Ajuda dos Simple Minds

“Sempre achei difícil lembrar-me de coisas”, diz Anja. “Então, costumava dizer aos outros membros da banda que deveríamos tocar a canção vermelha, ou a azul. A seguir, perguntavam de que raio estava eu a falar. Pensavam que eu estava a balbuciar.” Muitos ensaios da banda vermelha e azul depois, ela finalmente conseguiu alguma ajuda de uma fonte inesperada: “Naquela época, tínhamos o mesmo manager dos Simple Minds. Eles estavam no topo na altura e, certo dia, alguém me disse: ‘O guitarrista deles tem exatamente a mesma coisa!’”. Então, Anja começou a falar com Charlie Burchill e, pela primeira vez, descobriu que mais alguém via as coisas da mesma forma. Foi uma experiência libertadora – e encorajou-a a começar a procurar outras pessoas como ela.

“Descobri que não é assim tão incomum, mas sim bastante usual”, diz Anja. Os estudos mais recentes sugerem que poderá haver até 80 tipos diferentes de sinestesia, que geralmente se desenvolvem durante a infância e são, provavelmente, hereditários. E embora Anja não tenha conhecimento de outros casos na família, não foi grande surpresa quando um amigo artista lhe disse que os sinestésicos muitas vezes tendem a ser altamente criativos. Por exemplo, diz-se que Franz Liszt (1811-1886) uma vez pediu aos membros da orquestra para tocar “um pouco mais azul” durante um ensaio. Se Anja tivesse sido um membro da orquestra de Liszt naquela época, poderia ter-se poupado a alguns mal entendidos.

Como a pintura mudou tudo

Mas, quem sabe – poderia então não se ter tornado numa pintora.
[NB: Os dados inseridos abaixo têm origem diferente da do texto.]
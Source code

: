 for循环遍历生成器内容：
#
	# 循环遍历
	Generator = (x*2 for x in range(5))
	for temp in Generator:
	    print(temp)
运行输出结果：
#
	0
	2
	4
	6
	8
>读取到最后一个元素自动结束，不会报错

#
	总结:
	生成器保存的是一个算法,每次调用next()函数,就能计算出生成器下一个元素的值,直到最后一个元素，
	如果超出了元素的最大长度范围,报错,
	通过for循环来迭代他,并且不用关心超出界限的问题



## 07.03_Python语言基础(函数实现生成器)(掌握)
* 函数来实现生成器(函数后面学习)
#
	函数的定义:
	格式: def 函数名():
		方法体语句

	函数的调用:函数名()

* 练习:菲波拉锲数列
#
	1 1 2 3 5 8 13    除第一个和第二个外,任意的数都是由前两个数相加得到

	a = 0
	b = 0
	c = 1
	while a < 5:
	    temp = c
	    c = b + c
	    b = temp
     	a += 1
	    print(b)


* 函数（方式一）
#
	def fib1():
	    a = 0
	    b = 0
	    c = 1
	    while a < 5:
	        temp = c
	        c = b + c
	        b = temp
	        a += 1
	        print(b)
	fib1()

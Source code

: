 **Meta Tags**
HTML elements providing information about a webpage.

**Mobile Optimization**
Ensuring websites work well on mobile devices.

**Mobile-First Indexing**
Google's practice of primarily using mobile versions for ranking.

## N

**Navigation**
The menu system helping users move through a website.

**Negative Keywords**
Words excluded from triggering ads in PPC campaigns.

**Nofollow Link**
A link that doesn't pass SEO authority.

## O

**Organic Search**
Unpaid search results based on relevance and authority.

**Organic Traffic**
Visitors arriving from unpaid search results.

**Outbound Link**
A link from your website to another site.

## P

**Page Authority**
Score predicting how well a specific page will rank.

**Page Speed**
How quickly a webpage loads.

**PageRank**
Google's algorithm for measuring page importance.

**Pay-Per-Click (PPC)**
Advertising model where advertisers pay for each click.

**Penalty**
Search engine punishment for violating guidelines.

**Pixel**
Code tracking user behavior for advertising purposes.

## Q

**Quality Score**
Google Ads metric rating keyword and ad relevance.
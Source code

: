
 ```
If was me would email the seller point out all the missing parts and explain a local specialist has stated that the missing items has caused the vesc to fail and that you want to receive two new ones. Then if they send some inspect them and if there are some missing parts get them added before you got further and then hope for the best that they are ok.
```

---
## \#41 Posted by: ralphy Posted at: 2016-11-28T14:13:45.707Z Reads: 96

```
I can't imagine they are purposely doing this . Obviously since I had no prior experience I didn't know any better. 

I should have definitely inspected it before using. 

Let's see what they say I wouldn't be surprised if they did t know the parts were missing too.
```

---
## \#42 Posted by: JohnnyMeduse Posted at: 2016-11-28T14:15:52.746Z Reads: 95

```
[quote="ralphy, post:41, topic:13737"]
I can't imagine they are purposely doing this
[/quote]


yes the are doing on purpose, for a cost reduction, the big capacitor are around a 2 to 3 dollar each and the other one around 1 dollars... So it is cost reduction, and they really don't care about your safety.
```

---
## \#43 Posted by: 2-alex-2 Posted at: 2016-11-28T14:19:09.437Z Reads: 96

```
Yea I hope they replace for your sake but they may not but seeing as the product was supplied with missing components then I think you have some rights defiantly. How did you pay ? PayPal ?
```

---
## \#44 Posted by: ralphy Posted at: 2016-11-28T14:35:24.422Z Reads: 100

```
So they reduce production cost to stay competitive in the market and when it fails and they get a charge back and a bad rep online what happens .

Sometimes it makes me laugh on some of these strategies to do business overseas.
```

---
O facto de ela poder ouvir cores era uma coisa, mas assim que começou a aplicá-las na tela, começou realmente a apreciar o que significa ser uma pessoa sinestésica: “Descobri que, para mim, a música e as cores são indissociáveis. Foi como descobrir uma linguagem que expressa a minha voz interior. Finalmente, podia descrever o que estava a acontecer na minha cabeça.” A avaliar pelas suas pinturas, há muita coisa a acontecer. Pontos brilhantes e pixels coloridos combinam-se para formar estruturas caleidoscópicas fascinantes. É possível interpretar muitas coisas, mas não há necessidade disso: “Todos vêm o que querem ver. Mas o que realmente significam – esse é o meu segredo”, diz Anja com um sorriso.
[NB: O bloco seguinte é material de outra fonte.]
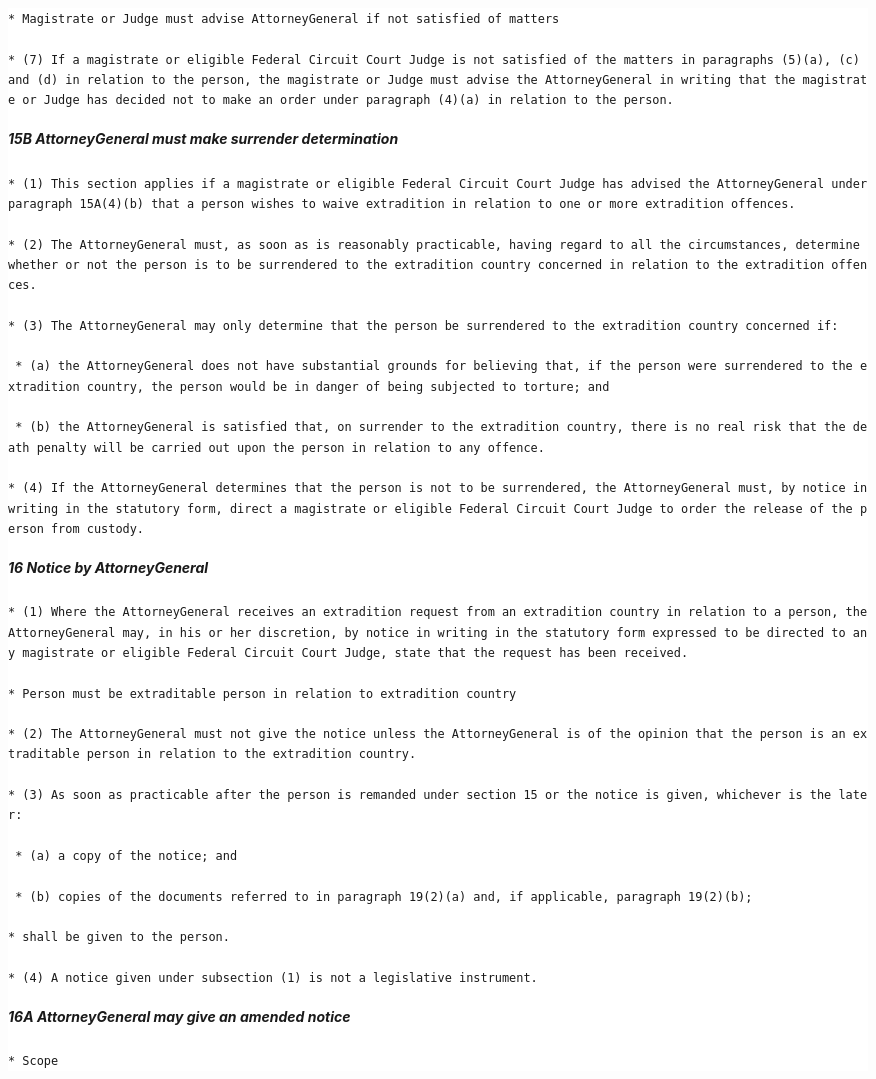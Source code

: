     * Magistrate or Judge must advise AttorneyGeneral if not satisfied of matters

    * (7) If a magistrate or eligible Federal Circuit Court Judge is not satisfied of the matters in paragraphs (5)(a), (c) and (d) in relation to the person, the magistrate or Judge must advise the AttorneyGeneral in writing that the magistrate or Judge has decided not to make an order under paragraph (4)(a) in relation to the person.

##### 15B  AttorneyGeneral must make surrender determination

    * (1) This section applies if a magistrate or eligible Federal Circuit Court Judge has advised the AttorneyGeneral under paragraph 15A(4)(b) that a person wishes to waive extradition in relation to one or more extradition offences.

    * (2) The AttorneyGeneral must, as soon as is reasonably practicable, having regard to all the circumstances, determine whether or not the person is to be surrendered to the extradition country concerned in relation to the extradition offences.

    * (3) The AttorneyGeneral may only determine that the person be surrendered to the extradition country concerned if:

     * (a) the AttorneyGeneral does not have substantial grounds for believing that, if the person were surrendered to the extradition country, the person would be in danger of being subjected to torture; and

     * (b) the AttorneyGeneral is satisfied that, on surrender to the extradition country, there is no real risk that the death penalty will be carried out upon the person in relation to any offence.

    * (4) If the AttorneyGeneral determines that the person is not to be surrendered, the AttorneyGeneral must, by notice in writing in the statutory form, direct a magistrate or eligible Federal Circuit Court Judge to order the release of the person from custody.

##### 16  Notice by AttorneyGeneral

    * (1) Where the AttorneyGeneral receives an extradition request from an extradition country in relation to a person, the AttorneyGeneral may, in his or her discretion, by notice in writing in the statutory form expressed to be directed to any magistrate or eligible Federal Circuit Court Judge, state that the request has been received.

    * Person must be extraditable person in relation to extradition country

    * (2) The AttorneyGeneral must not give the notice unless the AttorneyGeneral is of the opinion that the person is an extraditable person in relation to the extradition country.

    * (3) As soon as practicable after the person is remanded under section 15 or the notice is given, whichever is the later:

     * (a) a copy of the notice; and

     * (b) copies of the documents referred to in paragraph 19(2)(a) and, if applicable, paragraph 19(2)(b);

    * shall be given to the person.

    * (4) A notice given under subsection (1) is not a legislative instrument.

##### 16A  AttorneyGeneral may give an amended notice

    * Scope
Não é segredo que Anja tem uma predileção por círculos – as suas obras consistem unicamente em pontos em diferentes tamanhos e cores. “Natureza, bactérias e fungos, o céu, o universo – tudo são pontos”, ela acrescenta. “Para mim, é sobre o infinito, repetição infinita e também sobre a paz.” Pode ser excitante receber constantemente estímulos sensoriais mais fortes do que a maioria das pessoas, mas também ser um trabalho duro. “Fica-se muito sensível – e eu não digo isto num sentido positivo. Fica-se consciente de absolutamente tudo”, diz Anja. “Dou comigo a olhar para o chão, a olhar para todas as pastilhas na rua e a perguntar-me quantas haverá. Ou a ir para a praia em Hamburgo e a pensar que aquelas pedras vermelhas fazem muito barulho. Vejo isto, depois aquilo, e depois outra coisa. É como ter correntes a puxarem-nos em todas as direções. Tenho de encontrar uma forma de me desligar para não ficar muito impaciente.”

Ordem no caos

Felizmente, Anja encontra a paz com as suas pinturas. Ela também criou outras âncoras na sua vida diária: “Estou sempre a classificar objetos, a mover as coisas colocando-as de volta de uma maneira muito particular.” Isto é basicamente uma coisa do subconsciente, como Anja tenta explicar por meio de um exemplo recente: “Tive recentemente um visitante que olhou para uma das minhas pinturas na parede e, de repente, apontou para a tigela de frutas em frente a ele e disse: ‘Os pedaços de fruta na tigela são exatamente da mesma cor e estão na mesma posição!’” Anja tenta criar ordem a partir do turbilhão sensorial, apesar do facto de ser um pouco caótica por natureza, como admite: “Em todo este caos e confusão, ainda consigo criar o meu próprio sentido de ordem.” Como um super-herói que teve de aprender a controlar os seus superpoderes, Anja pode agora desfrutar plenamente dos seus dons especiais: “Adoro investigar coisas: Como funciona? Qual é a sensação? Sabe a quê? Na verdade, invisto todo o meu tempo neste jogo.”